The Harrowing

‘He took Eoferwic,’ Skalpi explained, ‘a week ago. The townsmen didn’t even put up a struggle. They knew things would only go badly for them if they tried.’


I didn’t know what to say. I could hardly believe it. All through that summer we’d been hearing how the foreigners were advancing through the midland shires, overrunning the country, crushing without mercy any who dared to stand in their path. Everywhere they went they built those strongholds they call castles to terrify the people and cow them into surrendering. Every week it seemed another town fell to their swords. W?rwic. Ledecestre. Deorbi. Snotingeham. Lincolne.

‘But we’re safe here,’ I said, ‘aren’t we?’
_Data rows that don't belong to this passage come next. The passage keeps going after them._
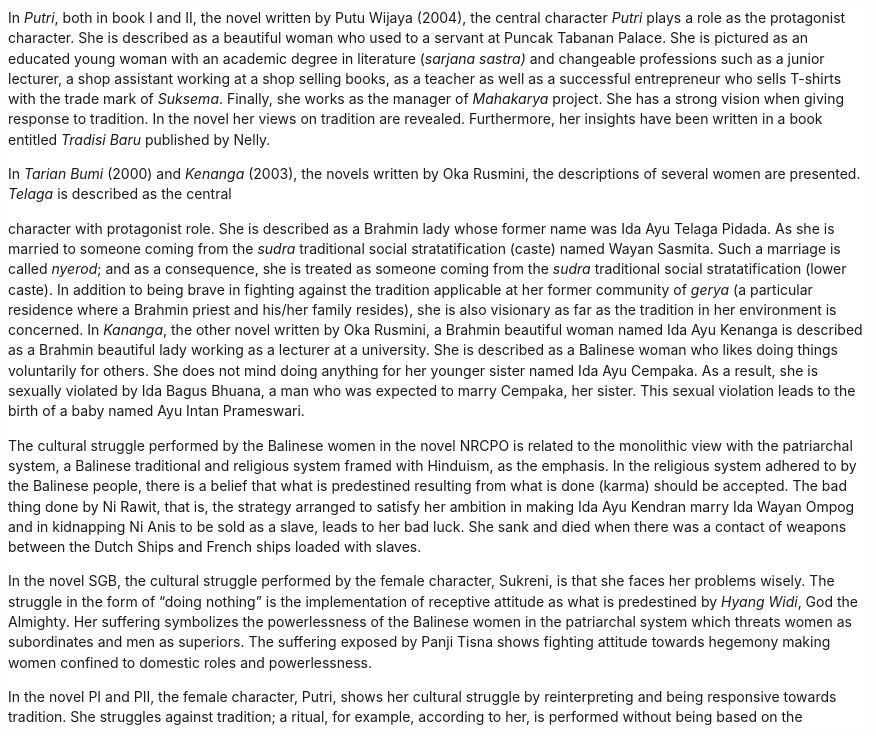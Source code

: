 <p><span class="font0">In </span><span class="font0" style="font-style:italic;">Putri</span><span class="font0">, both in book I and II, the novel written by Putu Wijaya (2004), the central character </span><span class="font0" style="font-style:italic;">Putri</span><span class="font0"> plays a role as the protagonist character. She is described as a beautiful woman who used to a servant at Puncak Tabanan Palace. She is pictured as an educated young woman with an academic degree in literature (</span><span class="font0" style="font-style:italic;">sarjana sastra)</span><span class="font0"> and changeable professions such as a junior lecturer, a shop assistant working at a shop selling books, as a teacher as well as a successful entrepreneur who sells T-shirts with the trade mark of </span><span class="font0" style="font-style:italic;">Suksema</span><span class="font0">. Finally, she works as the manager of </span><span class="font0" style="font-style:italic;">Mahakarya</span><span class="font0"> project. She has a strong vision when giving response to tradition. In the novel her views on tradition are revealed. Furthermore, her insights have been written in a book entitled </span><span class="font0" style="font-style:italic;">Tradisi Baru</span><span class="font0"> published by Nelly.</span></p>
<p><span class="font0">In </span><span class="font0" style="font-style:italic;">Tarian Bumi</span><span class="font0"> (2000) and </span><span class="font0" style="font-style:italic;">Kenanga</span><span class="font0"> (2003), the novels written by Oka Rusmini, the descriptions of several women are presented. </span><span class="font0" style="font-style:italic;">Telaga</span><span class="font0"> is described as the central</span></p>
<p><span class="font0">character with protagonist role. She is described as a Brahmin lady whose former name was Ida Ayu Telaga Pidada. As she is married to someone coming from the </span><span class="font0" style="font-style:italic;">sudra </span><span class="font0">traditional social stratatification (caste) named Wayan Sasmita. Such a marriage is called </span><span class="font0" style="font-style:italic;">nyerod</span><span class="font0">; and as a consequence, she is treated as someone coming from the </span><span class="font0" style="font-style:italic;">sudra </span><span class="font0">traditional social stratatification (lower caste). In addition to being brave in fighting against the tradition applicable at her former community of </span><span class="font0" style="font-style:italic;">gerya</span><span class="font0"> (a particular residence where a Brahmin priest and his/her family resides), she is also visionary as far as the tradition in her environment is concerned. In </span><span class="font0" style="font-style:italic;">Kananga</span><span class="font0">, the other novel written by Oka Rusmini, a Brahmin beautiful woman named Ida Ayu Kenanga is described as a Brahmin beautiful lady working as a lecturer at a university. She is described as a Balinese woman who likes doing things voluntarily for others. She does not mind doing anything for her younger sister named Ida Ayu Cempaka. As a result, she is sexually violated by Ida Bagus Bhuana, a man who was expected to marry Cempaka, her sister. This sexual violation leads to the birth of a baby named Ayu Intan Prameswari.</span></p>
<p><span class="font0">The cultural struggle performed by the Balinese women in the novel NRCPO is related to the monolithic view with the patriarchal system, a Balinese traditional and religious system framed with Hinduism, as the emphasis. In the religious system adhered to by the Balinese people, there is a belief that what is predestined resulting from what is done (karma) should be accepted. The bad thing done by Ni Rawit, that is, the strategy arranged to satisfy her ambition in making Ida Ayu Kendran marry Ida Wayan Ompog and in kidnapping Ni Anis to be sold as a slave, leads to her bad luck. She sank and died when there was a contact of weapons between the Dutch Ships and French ships loaded with slaves.</span></p>
<p><span class="font0">In the novel SGB, the cultural struggle performed by the female character, Sukreni, is that she faces her problems wisely. The struggle in the form of “doing nothing” is the implementation of receptive attitude as what is predestined by </span><span class="font0" style="font-style:italic;">Hyang Widi</span><span class="font0">, God the Almighty. Her suffering symbolizes the powerlessness of the Balinese women in the patriarchal system which threats women as subordinates and men as superiors. The suffering exposed by Panji Tisna shows fighting attitude towards hegemony making women confined to domestic roles and powerlessness.</span></p>
<p><span class="font0">In the novel PI and PII, the female character, Putri, shows her cultural struggle by reinterpreting and being responsive towards tradition. She struggles against tradition; a ritual, for example, according to her, is performed without being based on the</span></p>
That was what people had always said, ever since the Normans first crossed the sea. They had no interest in us or our lands north of the Humbre. Two years had come and gone since the foreigners had first set foot on these shores. So far we had remained untouched by the wars that had afflicted the rest of England. No Frenchman dared set foot in these parts nor held a single scrap of land, because they’d heard that the Northumbrians were a fierce people, a proud people, and they didn’t dare anger us. They had enough trouble in the south as it was; they didn’t want to spread themselves too thinly across the kingdom and so make it easier for their foes to attack them. And besides, it was said, King Wilelm knew we would never suffer a foreign lord. Not like the folk of Wessex, whose necks were easily bowed. He feared us and respected us in equal measure, and was content to leave us be as long as we paid the dues that we owed him.

‘I don’t know,’ Skalpi murmured. ‘I don’t know.’
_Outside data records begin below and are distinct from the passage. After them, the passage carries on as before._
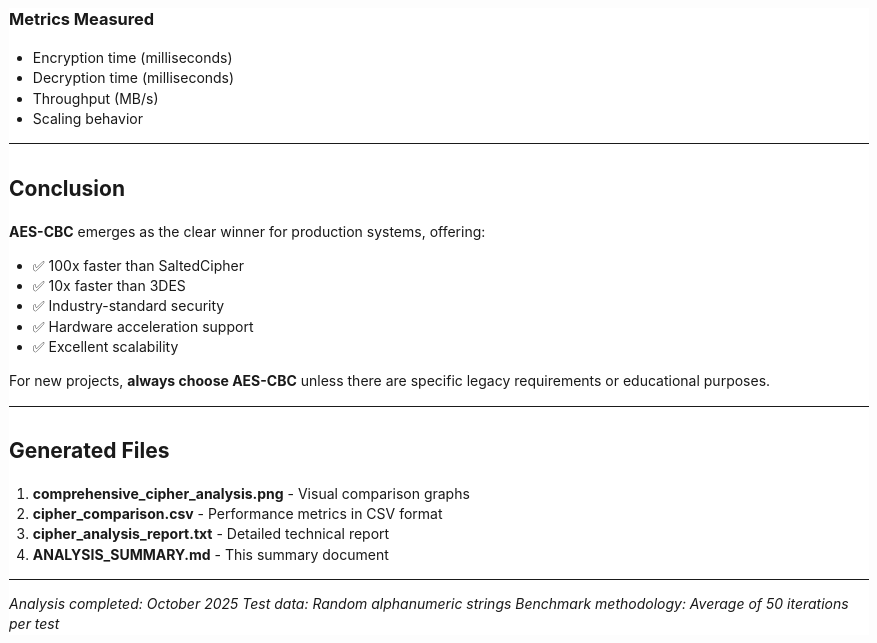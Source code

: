 ### Metrics Measured
- Encryption time (milliseconds)
- Decryption time (milliseconds)
- Throughput (MB/s)
- Scaling behavior

---

## Conclusion

**AES-CBC** emerges as the clear winner for production systems, offering:
- ✅ 100x faster than SaltedCipher
- ✅ 10x faster than 3DES
- ✅ Industry-standard security
- ✅ Hardware acceleration support
- ✅ Excellent scalability

For new projects, **always choose AES-CBC** unless there are specific legacy requirements or educational purposes.

---

## Generated Files

1. **comprehensive_cipher_analysis.png** - Visual comparison graphs
2. **cipher_comparison.csv** - Performance metrics in CSV format
3. **cipher_analysis_report.txt** - Detailed technical report
4. **ANALYSIS_SUMMARY.md** - This summary document

---

*Analysis completed: October 2025*
*Test data: Random alphanumeric strings*
*Benchmark methodology: Average of 50 iterations per test*
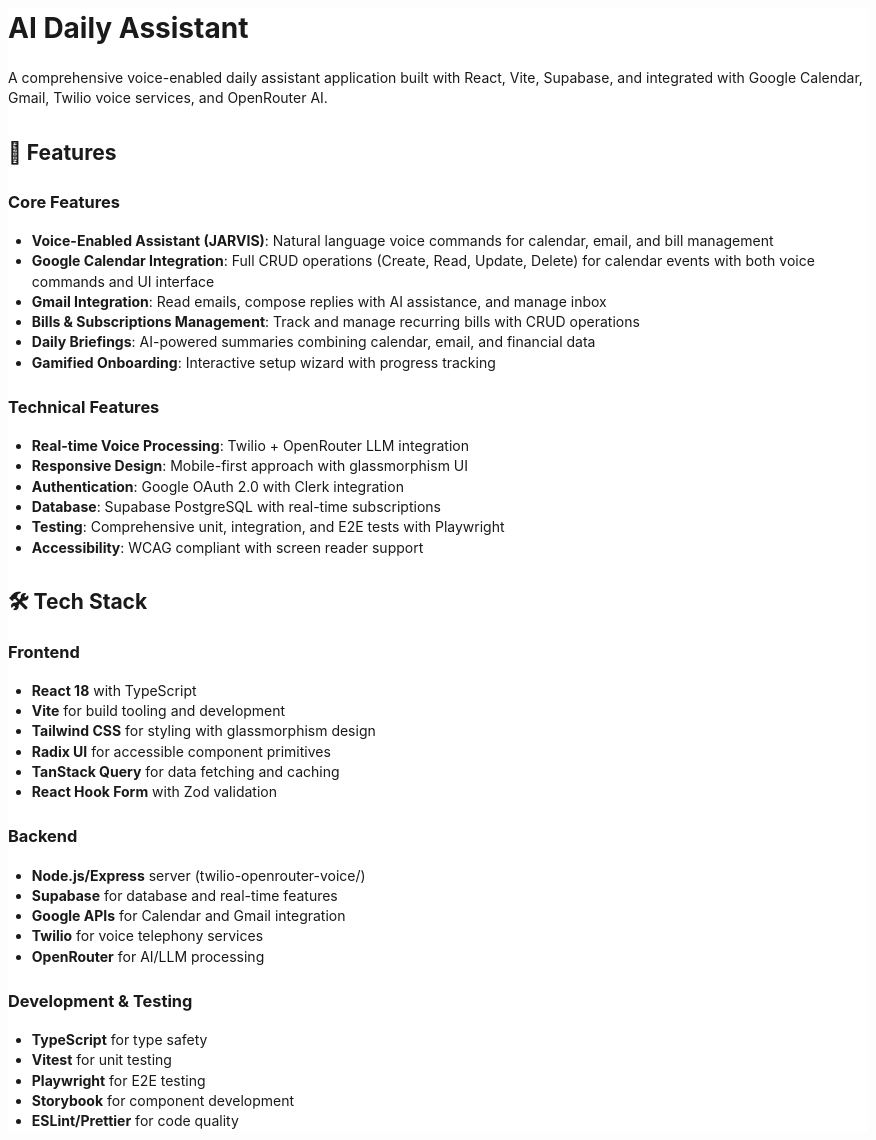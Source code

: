 # AI Daily Assistant

A comprehensive voice-enabled daily assistant application built with React, Vite, Supabase, and integrated with Google Calendar, Gmail, Twilio voice services, and OpenRouter AI.

## 🚀 Features

### Core Features
- **Voice-Enabled Assistant (JARVIS)**: Natural language voice commands for calendar, email, and bill management
- **Google Calendar Integration**: Full CRUD operations (Create, Read, Update, Delete) for calendar events with both voice commands and UI interface
- **Gmail Integration**: Read emails, compose replies with AI assistance, and manage inbox
- **Bills & Subscriptions Management**: Track and manage recurring bills with CRUD operations
- **Daily Briefings**: AI-powered summaries combining calendar, email, and financial data
- **Gamified Onboarding**: Interactive setup wizard with progress tracking

### Technical Features
- **Real-time Voice Processing**: Twilio + OpenRouter LLM integration
- **Responsive Design**: Mobile-first approach with glassmorphism UI
- **Authentication**: Google OAuth 2.0 with Clerk integration
- **Database**: Supabase PostgreSQL with real-time subscriptions
- **Testing**: Comprehensive unit, integration, and E2E tests with Playwright
- **Accessibility**: WCAG compliant with screen reader support

## 🛠️ Tech Stack

### Frontend
- **React 18** with TypeScript
- **Vite** for build tooling and development
- **Tailwind CSS** for styling with glassmorphism design
- **Radix UI** for accessible component primitives
- **TanStack Query** for data fetching and caching
- **React Hook Form** with Zod validation

### Backend
- **Node.js/Express** server (twilio-openrouter-voice/)
- **Supabase** for database and real-time features
- **Google APIs** for Calendar and Gmail integration
- **Twilio** for voice telephony services
- **OpenRouter** for AI/LLM processing

### Development & Testing
- **TypeScript** for type safety
- **Vitest** for unit testing
- **Playwright** for E2E testing
- **Storybook** for component development
- **ESLint/Prettier** for code quality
And suddenly I saw those boasts for what they were. Lies we’d told ourselves, although for a long time they’d seemed true enough. The quiet times we’d enjoyed, which we should have known wouldn’t last, were gone. For Eoferwic had fallen. Eoferwic, the great city, only a couple of days’ ride from Heldeby.
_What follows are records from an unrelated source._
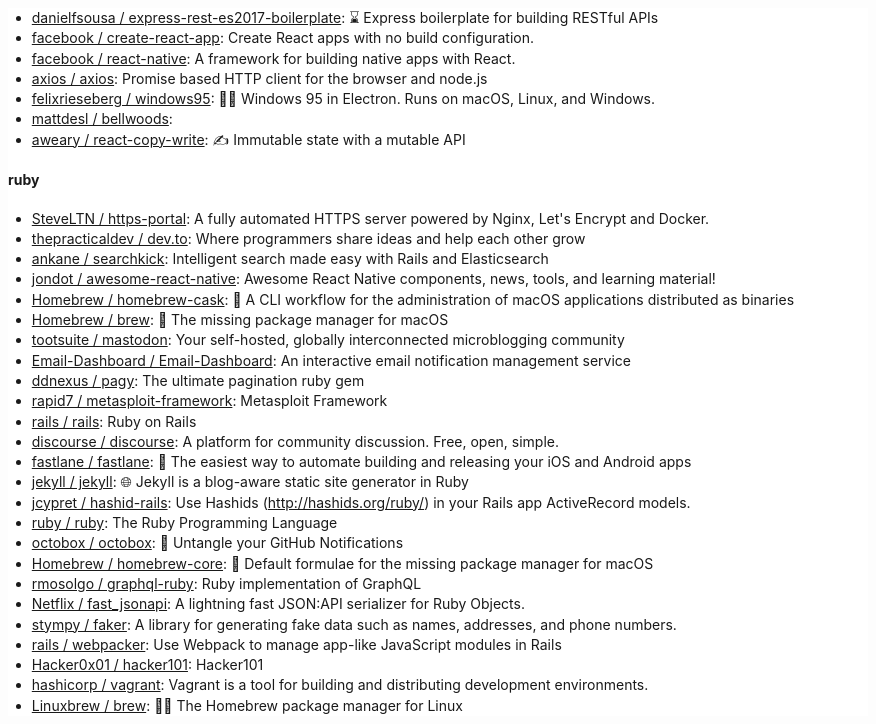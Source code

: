 * [danielfsousa / express-rest-es2017-boilerplate](https://github.com/danielfsousa/express-rest-es2017-boilerplate): ⌛️ Express boilerplate for building RESTful APIs
* [facebook / create-react-app](https://github.com/facebook/create-react-app): Create React apps with no build configuration.
* [facebook / react-native](https://github.com/facebook/react-native): A framework for building native apps with React.
* [axios / axios](https://github.com/axios/axios): Promise based HTTP client for the browser and node.js
* [felixrieseberg / windows95](https://github.com/felixrieseberg/windows95): 💩🚀 Windows 95 in Electron. Runs on macOS, Linux, and Windows.
* [mattdesl / bellwoods](https://github.com/mattdesl/bellwoods): 
* [aweary / react-copy-write](https://github.com/aweary/react-copy-write): ✍️ Immutable state with a mutable API

#### ruby
* [SteveLTN / https-portal](https://github.com/SteveLTN/https-portal): A fully automated HTTPS server powered by Nginx, Let's Encrypt and Docker.
* [thepracticaldev / dev.to](https://github.com/thepracticaldev/dev.to): Where programmers share ideas and help each other grow
* [ankane / searchkick](https://github.com/ankane/searchkick): Intelligent search made easy with Rails and Elasticsearch
* [jondot / awesome-react-native](https://github.com/jondot/awesome-react-native): Awesome React Native components, news, tools, and learning material!
* [Homebrew / homebrew-cask](https://github.com/Homebrew/homebrew-cask): 🍻 A CLI workflow for the administration of macOS applications distributed as binaries
* [Homebrew / brew](https://github.com/Homebrew/brew): 🍺 The missing package manager for macOS
* [tootsuite / mastodon](https://github.com/tootsuite/mastodon): Your self-hosted, globally interconnected microblogging community
* [Email-Dashboard / Email-Dashboard](https://github.com/Email-Dashboard/Email-Dashboard): An interactive email notification management service
* [ddnexus / pagy](https://github.com/ddnexus/pagy): The ultimate pagination ruby gem
* [rapid7 / metasploit-framework](https://github.com/rapid7/metasploit-framework): Metasploit Framework
* [rails / rails](https://github.com/rails/rails): Ruby on Rails
* [discourse / discourse](https://github.com/discourse/discourse): A platform for community discussion. Free, open, simple.
* [fastlane / fastlane](https://github.com/fastlane/fastlane): 🚀 The easiest way to automate building and releasing your iOS and Android apps
* [jekyll / jekyll](https://github.com/jekyll/jekyll): 🌐 Jekyll is a blog-aware static site generator in Ruby
* [jcypret / hashid-rails](https://github.com/jcypret/hashid-rails): Use Hashids (http://hashids.org/ruby/) in your Rails app ActiveRecord models.
* [ruby / ruby](https://github.com/ruby/ruby): The Ruby Programming Language
* [octobox / octobox](https://github.com/octobox/octobox): 📮 Untangle your GitHub Notifications
* [Homebrew / homebrew-core](https://github.com/Homebrew/homebrew-core): 🍻 Default formulae for the missing package manager for macOS
* [rmosolgo / graphql-ruby](https://github.com/rmosolgo/graphql-ruby): Ruby implementation of GraphQL
* [Netflix / fast_jsonapi](https://github.com/Netflix/fast_jsonapi): A lightning fast JSON:API serializer for Ruby Objects.
* [stympy / faker](https://github.com/stympy/faker): A library for generating fake data such as names, addresses, and phone numbers.
* [rails / webpacker](https://github.com/rails/webpacker): Use Webpack to manage app-like JavaScript modules in Rails
* [Hacker0x01 / hacker101](https://github.com/Hacker0x01/hacker101): Hacker101
* [hashicorp / vagrant](https://github.com/hashicorp/vagrant): Vagrant is a tool for building and distributing development environments.
* [Linuxbrew / brew](https://github.com/Linuxbrew/brew): 🍺🐧 The Homebrew package manager for Linux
At any moment they might arrive, I thought. If I ran down the stairs and out into the yard, already I might spy the dust cloud rising in the distance, kicked up by their horses’ hooves as they pounded the road. They would come along the track, across the bridge, in their byrnies of mail and their helmets shining bright, bearing steel in one hand and a sealed writ from King Wilelm in the other. And they would bring with them a priest or a monk from the minster, one who spoke both tongues: an Englishman who would tell us, stuttering because he was nervous, that the king had granted our land to these foreigners and that they were now the rightful lords. That this manor, these barley fields and pastures, orchards, fish weirs and grain stores, this hall, the mill, the sheepfolds and the pigpens and the cowsheds – all of it now belonged to them.

And Skalpi would protest. He would spit and curse, and when none of that made any difference he would fly into a rage, and Orm and Ketil too, and perhaps blood would be spilt and there would be screaming, and there would be children wailing, and the cottars and geburs and slaves would cower in their houses because they wouldn’t know what was happening, and there would be nothing anyone could do. And they would cast us out. If we were lucky they might give us until dusk to gather our belongings, one pack-full, maybe, and then we would be made to leave, and if still we refused then they would cut us down where we stood.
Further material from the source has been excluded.